## Task to carry out
What you output must match, exactly, the lines from the start of the records to the line containing "## Overview", both ends kept and pictures excluded.

***** Material for this task *****

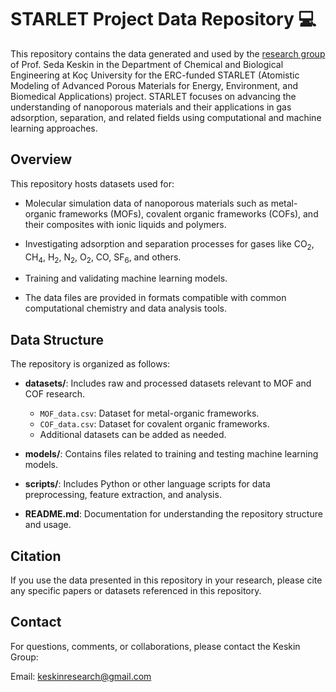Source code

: # STARLET Project Data Repository :computer:
This repository contains the data generated and used by the [research group](https://mysite.ku.edu.tr/skeskin/) of Prof. Seda Keskin in the Department of Chemical and Biological Engineering at Koç University for the ERC-funded STARLET (Atomistic Modeling of Advanced Porous Materials for Energy, Environment, and Biomedical Applications) project. STARLET focuses on advancing the understanding of nanoporous materials and their applications in gas adsorption, separation, and related fields using computational and machine learning approaches.

## Overview

This repository hosts datasets used for:

- Molecular simulation data of nanoporous materials such as metal-organic frameworks (MOFs), covalent organic frameworks (COFs), and their composites with ionic liquids and polymers.

- Investigating adsorption and separation processes for gases like CO<sub>2</sub>, CH<sub>4</sub>, H<sub>2</sub>, N<sub>2</sub>, O<sub>2</sub>, CO, SF<sub>6</sub>, and others.

- Training and validating machine learning models.

- The data files are provided in formats compatible with common computational chemistry and data analysis tools.

## Data Structure

The repository is organized as follows:

- **datasets/**: Includes raw and processed datasets relevant to MOF and COF research.
  - `MOF_data.csv`: Dataset for metal-organic frameworks.
  - `COF_data.csv`: Dataset for covalent organic frameworks.
  - Additional datasets can be added as needed.
  
- **models/**: Contains files related to training and testing machine learning models.
  
- **scripts/**: Includes Python or other language scripts for data preprocessing, feature extraction, and analysis.

- **README.md**: Documentation for understanding the repository structure and usage.


## Citation

If you use the data presented in this repository in your research, please cite any specific papers or datasets referenced in this repository.

## Contact

For questions, comments, or collaborations, please contact the Keskin Group:

Email: keskinresearch@gmail.com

*****

## Solved exercise
Source code

: # STARLET Project Data Repository :computer:
This repository contains the data generated and used by the [research group](https://mysite.ku.edu.tr/skeskin/) of Prof. Seda Keskin in the Department of Chemical and Biological Engineering at Koç University for the ERC-funded STARLET (Atomistic Modeling of Advanced Porous Materials for Energy, Environment, and Biomedical Applications) project. STARLET focuses on advancing the understanding of nanoporous materials and their applications in gas adsorption, separation, and related fields using computational and machine learning approaches.

## Overview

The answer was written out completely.